Work required:
The entries follow. Copy every line in which "column" appears.

Stored entries
• • • • •

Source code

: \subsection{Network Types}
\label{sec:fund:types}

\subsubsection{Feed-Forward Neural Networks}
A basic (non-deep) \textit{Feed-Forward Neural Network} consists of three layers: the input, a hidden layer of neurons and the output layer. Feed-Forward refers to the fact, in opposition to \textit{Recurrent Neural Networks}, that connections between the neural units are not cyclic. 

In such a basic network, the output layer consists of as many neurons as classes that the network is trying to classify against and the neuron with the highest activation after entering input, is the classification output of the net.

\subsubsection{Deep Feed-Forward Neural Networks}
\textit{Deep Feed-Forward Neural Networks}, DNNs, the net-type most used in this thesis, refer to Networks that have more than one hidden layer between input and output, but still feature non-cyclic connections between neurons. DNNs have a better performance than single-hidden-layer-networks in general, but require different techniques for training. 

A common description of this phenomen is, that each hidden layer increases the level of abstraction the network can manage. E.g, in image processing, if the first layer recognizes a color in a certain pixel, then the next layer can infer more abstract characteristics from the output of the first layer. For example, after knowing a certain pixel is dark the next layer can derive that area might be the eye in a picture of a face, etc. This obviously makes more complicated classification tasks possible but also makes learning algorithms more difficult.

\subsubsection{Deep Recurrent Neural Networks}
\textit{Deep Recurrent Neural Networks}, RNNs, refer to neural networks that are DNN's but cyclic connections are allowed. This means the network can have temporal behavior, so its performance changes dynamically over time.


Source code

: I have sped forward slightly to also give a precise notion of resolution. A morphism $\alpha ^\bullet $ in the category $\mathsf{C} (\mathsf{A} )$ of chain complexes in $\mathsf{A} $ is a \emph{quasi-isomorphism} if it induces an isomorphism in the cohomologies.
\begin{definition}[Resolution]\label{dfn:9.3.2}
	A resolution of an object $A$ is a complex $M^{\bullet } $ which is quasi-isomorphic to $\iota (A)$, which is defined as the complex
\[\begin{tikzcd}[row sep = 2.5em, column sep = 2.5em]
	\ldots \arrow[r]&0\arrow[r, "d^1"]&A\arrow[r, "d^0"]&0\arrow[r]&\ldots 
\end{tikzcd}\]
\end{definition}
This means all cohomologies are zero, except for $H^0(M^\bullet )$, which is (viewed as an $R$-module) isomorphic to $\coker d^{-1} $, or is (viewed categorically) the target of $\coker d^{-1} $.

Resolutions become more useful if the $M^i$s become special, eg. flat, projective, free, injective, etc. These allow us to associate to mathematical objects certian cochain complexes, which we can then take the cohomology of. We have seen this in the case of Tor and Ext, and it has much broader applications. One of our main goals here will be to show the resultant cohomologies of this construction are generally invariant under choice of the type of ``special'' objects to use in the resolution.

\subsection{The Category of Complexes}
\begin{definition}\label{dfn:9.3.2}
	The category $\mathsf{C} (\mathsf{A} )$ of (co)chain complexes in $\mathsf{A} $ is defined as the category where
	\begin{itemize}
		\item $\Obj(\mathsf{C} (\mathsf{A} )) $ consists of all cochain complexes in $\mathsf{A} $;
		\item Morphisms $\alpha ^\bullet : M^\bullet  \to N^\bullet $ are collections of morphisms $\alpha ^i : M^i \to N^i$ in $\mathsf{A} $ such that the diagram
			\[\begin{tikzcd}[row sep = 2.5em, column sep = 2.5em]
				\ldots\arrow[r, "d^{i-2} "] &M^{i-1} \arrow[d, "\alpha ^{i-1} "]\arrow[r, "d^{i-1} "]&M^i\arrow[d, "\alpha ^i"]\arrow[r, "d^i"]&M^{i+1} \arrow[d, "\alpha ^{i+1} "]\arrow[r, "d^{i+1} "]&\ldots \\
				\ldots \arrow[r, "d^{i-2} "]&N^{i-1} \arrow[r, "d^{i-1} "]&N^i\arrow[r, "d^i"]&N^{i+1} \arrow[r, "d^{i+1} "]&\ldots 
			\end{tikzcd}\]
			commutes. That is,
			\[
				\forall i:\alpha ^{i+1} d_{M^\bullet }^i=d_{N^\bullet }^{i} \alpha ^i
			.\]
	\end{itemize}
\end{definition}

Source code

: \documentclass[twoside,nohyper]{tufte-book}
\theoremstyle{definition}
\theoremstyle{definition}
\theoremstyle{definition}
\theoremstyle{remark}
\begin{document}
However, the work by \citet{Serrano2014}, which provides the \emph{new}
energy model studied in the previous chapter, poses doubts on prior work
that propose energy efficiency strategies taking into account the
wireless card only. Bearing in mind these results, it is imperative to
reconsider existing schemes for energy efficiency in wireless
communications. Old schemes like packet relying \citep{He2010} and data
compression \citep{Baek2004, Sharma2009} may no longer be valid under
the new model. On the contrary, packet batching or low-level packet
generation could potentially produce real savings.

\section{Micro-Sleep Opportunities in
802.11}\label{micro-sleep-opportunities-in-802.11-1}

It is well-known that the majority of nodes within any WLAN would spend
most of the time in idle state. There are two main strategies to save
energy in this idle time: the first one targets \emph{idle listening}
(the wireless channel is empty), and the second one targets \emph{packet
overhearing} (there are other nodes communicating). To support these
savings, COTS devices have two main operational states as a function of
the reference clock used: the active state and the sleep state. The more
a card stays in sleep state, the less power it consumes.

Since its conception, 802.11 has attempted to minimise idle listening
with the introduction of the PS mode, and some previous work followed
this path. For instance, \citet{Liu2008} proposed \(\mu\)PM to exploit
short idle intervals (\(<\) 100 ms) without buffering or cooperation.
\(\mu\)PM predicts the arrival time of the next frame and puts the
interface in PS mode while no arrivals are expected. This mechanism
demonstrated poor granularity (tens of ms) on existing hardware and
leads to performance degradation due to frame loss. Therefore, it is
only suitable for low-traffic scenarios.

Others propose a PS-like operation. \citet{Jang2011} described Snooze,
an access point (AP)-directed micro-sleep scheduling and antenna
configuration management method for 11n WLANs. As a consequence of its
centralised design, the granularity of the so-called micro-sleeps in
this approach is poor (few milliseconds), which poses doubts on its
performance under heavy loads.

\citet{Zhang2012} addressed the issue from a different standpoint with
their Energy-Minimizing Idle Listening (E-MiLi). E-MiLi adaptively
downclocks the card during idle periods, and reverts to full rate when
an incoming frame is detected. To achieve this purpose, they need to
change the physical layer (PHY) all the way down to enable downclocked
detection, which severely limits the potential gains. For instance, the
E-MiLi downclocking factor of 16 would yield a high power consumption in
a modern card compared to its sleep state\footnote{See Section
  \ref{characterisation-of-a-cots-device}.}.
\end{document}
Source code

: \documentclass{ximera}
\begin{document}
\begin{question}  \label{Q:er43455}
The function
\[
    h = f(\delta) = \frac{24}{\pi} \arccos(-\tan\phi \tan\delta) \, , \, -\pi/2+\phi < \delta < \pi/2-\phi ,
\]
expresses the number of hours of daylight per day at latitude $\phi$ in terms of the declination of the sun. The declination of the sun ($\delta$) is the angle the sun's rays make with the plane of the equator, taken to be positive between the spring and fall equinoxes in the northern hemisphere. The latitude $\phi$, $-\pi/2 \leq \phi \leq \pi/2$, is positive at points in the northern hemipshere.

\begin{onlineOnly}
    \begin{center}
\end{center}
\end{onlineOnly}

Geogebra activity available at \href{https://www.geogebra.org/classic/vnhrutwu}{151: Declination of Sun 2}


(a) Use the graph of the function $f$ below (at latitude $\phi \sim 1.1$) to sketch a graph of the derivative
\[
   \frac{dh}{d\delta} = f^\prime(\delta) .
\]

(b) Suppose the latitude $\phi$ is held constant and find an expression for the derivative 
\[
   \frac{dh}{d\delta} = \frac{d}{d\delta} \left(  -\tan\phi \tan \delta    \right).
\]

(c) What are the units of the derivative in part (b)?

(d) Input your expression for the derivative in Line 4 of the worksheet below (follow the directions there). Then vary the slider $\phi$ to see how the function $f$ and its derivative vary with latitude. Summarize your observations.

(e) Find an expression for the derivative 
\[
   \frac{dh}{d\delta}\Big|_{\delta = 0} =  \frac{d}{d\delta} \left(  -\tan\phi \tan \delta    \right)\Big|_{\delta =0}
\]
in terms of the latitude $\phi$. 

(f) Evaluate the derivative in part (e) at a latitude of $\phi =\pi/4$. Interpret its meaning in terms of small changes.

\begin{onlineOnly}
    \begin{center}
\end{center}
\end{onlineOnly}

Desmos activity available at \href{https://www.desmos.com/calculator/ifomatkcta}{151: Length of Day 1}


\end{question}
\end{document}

• • • • •

Solution to the problem:
\[\begin{tikzcd}[row sep = 2.5em, column sep = 2.5em]
			\[\begin{tikzcd}[row sep = 2.5em, column sep = 2.5em]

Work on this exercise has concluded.